__Goal of the exercise__
Below are the records; tally the lines in them that include the word "https" and reply with the number alone.

Source texts of formatted documents
*** Block opens ***

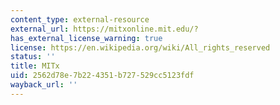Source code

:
 ```yaml
---
content_type: external-resource
external_url: https://mitxonline.mit.edu/?
has_external_license_warning: true
license: https://en.wikipedia.org/wiki/All_rights_reserved
status: ''
title: MITx
uid: 2562d78e-7b22-4351-b727-529cc5123fdf
wayback_url: ''
---
```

*** Block closes ***

__Solution below__
2